▶ [Exercise] Your task is to copy each line of the material that includes "through".

════

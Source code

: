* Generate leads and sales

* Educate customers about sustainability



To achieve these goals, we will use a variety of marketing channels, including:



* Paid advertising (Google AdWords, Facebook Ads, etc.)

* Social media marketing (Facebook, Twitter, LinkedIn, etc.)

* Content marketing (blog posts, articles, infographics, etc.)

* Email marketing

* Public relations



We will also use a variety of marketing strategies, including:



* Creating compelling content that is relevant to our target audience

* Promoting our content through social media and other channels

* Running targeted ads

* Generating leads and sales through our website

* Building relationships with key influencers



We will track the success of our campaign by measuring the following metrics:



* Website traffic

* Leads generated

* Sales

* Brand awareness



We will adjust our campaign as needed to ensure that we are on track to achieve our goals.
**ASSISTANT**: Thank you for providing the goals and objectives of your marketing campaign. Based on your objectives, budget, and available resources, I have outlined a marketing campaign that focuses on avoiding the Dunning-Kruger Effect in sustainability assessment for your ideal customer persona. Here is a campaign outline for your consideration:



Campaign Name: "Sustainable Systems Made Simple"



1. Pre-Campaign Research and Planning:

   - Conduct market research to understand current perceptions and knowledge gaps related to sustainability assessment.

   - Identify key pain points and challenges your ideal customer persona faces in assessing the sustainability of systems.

════

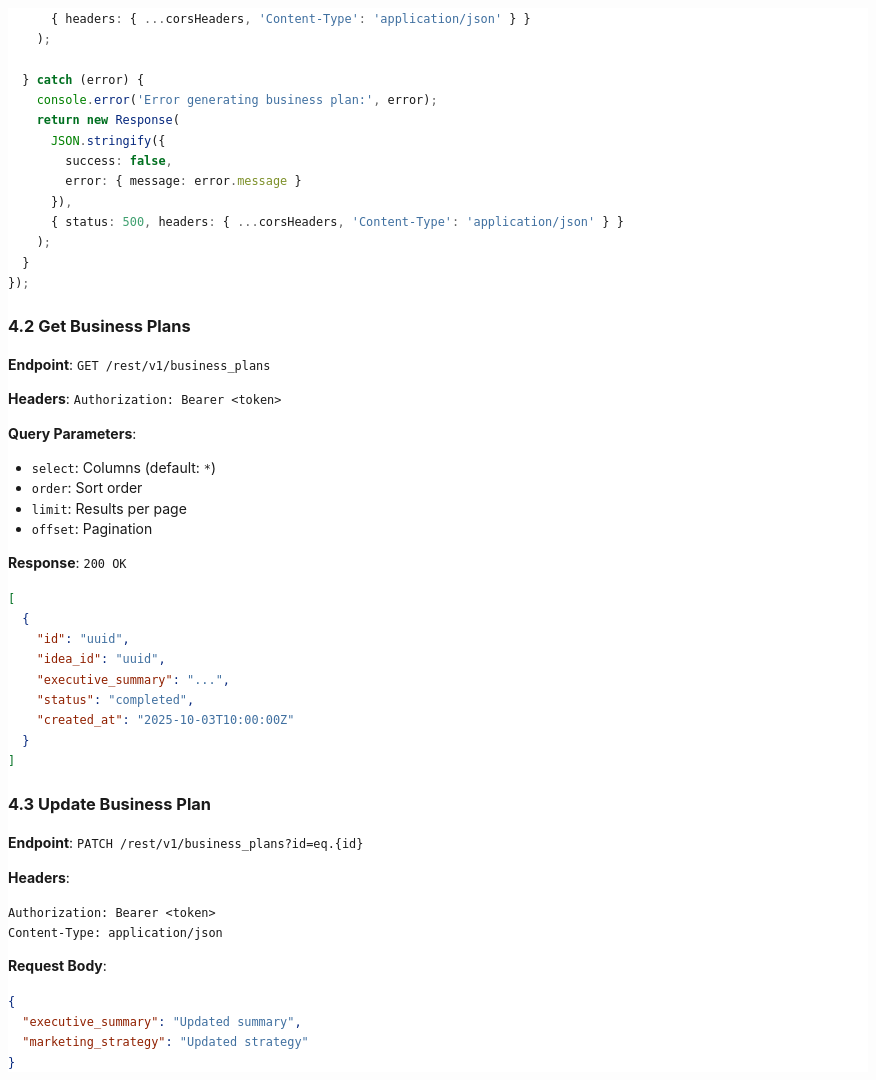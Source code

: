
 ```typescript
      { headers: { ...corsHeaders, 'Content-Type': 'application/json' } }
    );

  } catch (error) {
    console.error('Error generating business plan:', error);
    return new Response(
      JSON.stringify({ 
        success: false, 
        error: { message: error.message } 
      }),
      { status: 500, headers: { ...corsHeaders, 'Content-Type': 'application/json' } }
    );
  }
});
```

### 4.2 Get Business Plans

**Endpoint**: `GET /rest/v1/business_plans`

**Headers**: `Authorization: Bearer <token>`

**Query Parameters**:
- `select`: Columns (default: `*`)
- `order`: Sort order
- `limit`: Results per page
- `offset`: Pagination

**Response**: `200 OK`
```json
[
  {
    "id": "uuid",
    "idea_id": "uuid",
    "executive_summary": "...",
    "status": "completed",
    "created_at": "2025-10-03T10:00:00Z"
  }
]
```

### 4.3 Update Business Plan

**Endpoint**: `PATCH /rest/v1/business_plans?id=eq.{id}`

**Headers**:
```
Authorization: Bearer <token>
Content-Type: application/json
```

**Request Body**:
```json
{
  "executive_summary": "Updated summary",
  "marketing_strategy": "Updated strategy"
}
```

════

▶ [Output for this exercise]
* Promoting our content through social media and other channels
* Generating leads and sales through our website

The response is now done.